3. Export foreign exchange collection management
(1) Export foreign exchange collection requirements
Enterprises must repatriate export proceeds within 6 months after receiving export payment or shipment (whichever is earlier). If the export involves RBI-approved establishment abroad bonded warehouse in India, the repatriation of export proceeds can be extended to 15 months. If the export proceeds cannot be repatriated within the time specified above, the exporter must apply to RBI for approval through an authorized dealer. For engineering products, including capital products and consumer durables, RBI allows exports using deferred credit facilities, that is, exporters can recover income in installments over a period of more than 6 months.(2) Export collection of foreign exchange Fund management
Exporters can open a foreign currency account in an Indian bank and retain 50% of their foreign exchange earnings in the account. Pure export-oriented enterprises, processing trade exports Enterprises in the zone and enterprises engaged in computer hardware or software technology can retain 70% of foreign exchange earnings. Enterprises that earn foreign exchange through exports can set up offices abroad and use foreign currency accounts to pay all expenses of the offices. Within the limit of US$15 million, foreign exchange earnings from exports Enterprises can invest the balance of their foreign currency accounts in overseas joint ventures without notifying RBI. Without RBI approval, export enterprises can withdraw up to US$3 million from their foreign currency accounts to advance trade payments to importers. In addition, exporters pay for export trade The agency fee cannot exceed 12% of the total export volume. In addition to this provision, authorized traders can allow export-earning enterprises to independently use the foreign exchange funds in their foreign currency accounts to pay for trade.

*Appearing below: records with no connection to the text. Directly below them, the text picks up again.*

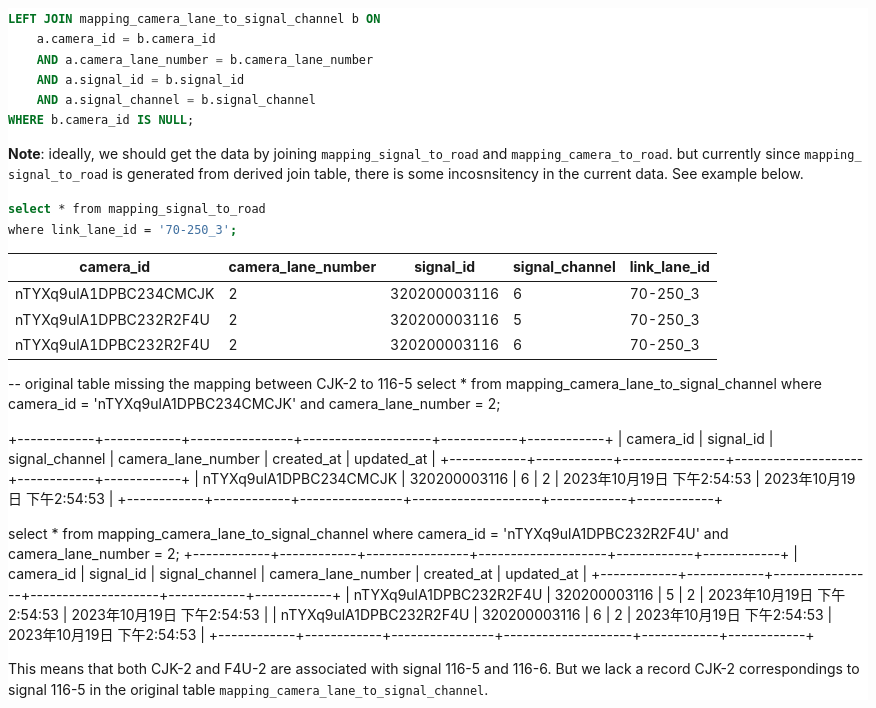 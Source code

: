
 ```sql
LEFT JOIN mapping_camera_lane_to_signal_channel b ON
    a.camera_id = b.camera_id
    AND a.camera_lane_number = b.camera_lane_number
    AND a.signal_id = b.signal_id
    AND a.signal_channel = b.signal_channel
WHERE b.camera_id IS NULL;

```



**Note**: ideally, we should get the data by joining `mapping_signal_to_road` and `mapping_camera_to_road`. but currently since `mapping_signal_to_road` is generated from derived join table, there is some incosnsitency in the current data. See example below.

```bash
select * from mapping_signal_to_road
where link_lane_id = '70-250_3';
```

|camera_id|camera_lane_number|signal_id|signal_channel|link_lane_id|
|---|---|---|---|---|
|nTYXq9ulA1DPBC234CMCJK|2|320200003116|6|70-250_3|
|nTYXq9ulA1DPBC232R2F4U|2|320200003116|5|70-250_3|
|nTYXq9ulA1DPBC232R2F4U|2|320200003116|6|70-250_3|

-- original table missing the mapping between CJK-2 to 116-5
select * from mapping_camera_lane_to_signal_channel
where camera_id = 'nTYXq9ulA1DPBC234CMCJK' and camera_lane_number = 2;

+------------+------------+----------------+--------------------+------------+------------+
| camera_id  | signal_id  | signal_channel | camera_lane_number | created_at | updated_at | 
+------------+------------+----------------+--------------------+------------+------------+
| nTYXq9ulA1DPBC234CMCJK | 320200003116 | 6    | 2   | 2023年10月19日 下午2:54:53 | 2023年10月19日 下午2:54:53 | 
+------------+------------+----------------+--------------------+------------+------------+

select * from mapping_camera_lane_to_signal_channel
where camera_id = 'nTYXq9ulA1DPBC232R2F4U' and camera_lane_number = 2;
+------------+------------+----------------+--------------------+------------+------------+
| camera_id  | signal_id  | signal_channel | camera_lane_number | created_at | updated_at | 
+------------+------------+----------------+--------------------+------------+------------+
| nTYXq9ulA1DPBC232R2F4U | 320200003116 | 5 | 2      | 2023年10月19日 下午2:54:53 | 2023年10月19日 下午2:54:53 | 
| nTYXq9ulA1DPBC232R2F4U | 320200003116 | 6 | 2      | 2023年10月19日 下午2:54:53 | 2023年10月19日 下午2:54:53 | 
+------------+------------+----------------+--------------------+------------+------------+

This means that both CJK-2 and F4U-2 are associated with signal 116-5 and 116-6. But we lack a record CJK-2 correspondings to signal 116-5 in the original table `mapping_camera_lane_to_signal_channel`.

Withdrawal of foreign exchange requires RBI’s pre-approval under the following circumstances:
(1) The foreign exchange used for tourism exceeds US$10,000 per person per year;
(2) Each person receives gifts exceeding US$5,000 per year, and each person receives donations exceeding US$10,000 per year;
(3 ) Foreign exchange for business travel exceeds US$25,000 per person;
(4) The cost of studying abroad exceeds the school’s estimated cost or exceeds US$100,000 per academic year;
(5) The cost of overseas architectural design or consulting services for each project exceeds US$1 million;
(6) Remittance used to purchase trademarks or franchise rights;
(7) Each company is used to repay the company's openingExpenses exceed US$100,000;
(8) Each resident remits more than US$25,000 per year through current account or capital account;
(9) Each person’s foreign exchange expenditure for overseas employment or immigration exceeds 100,000 US dollars.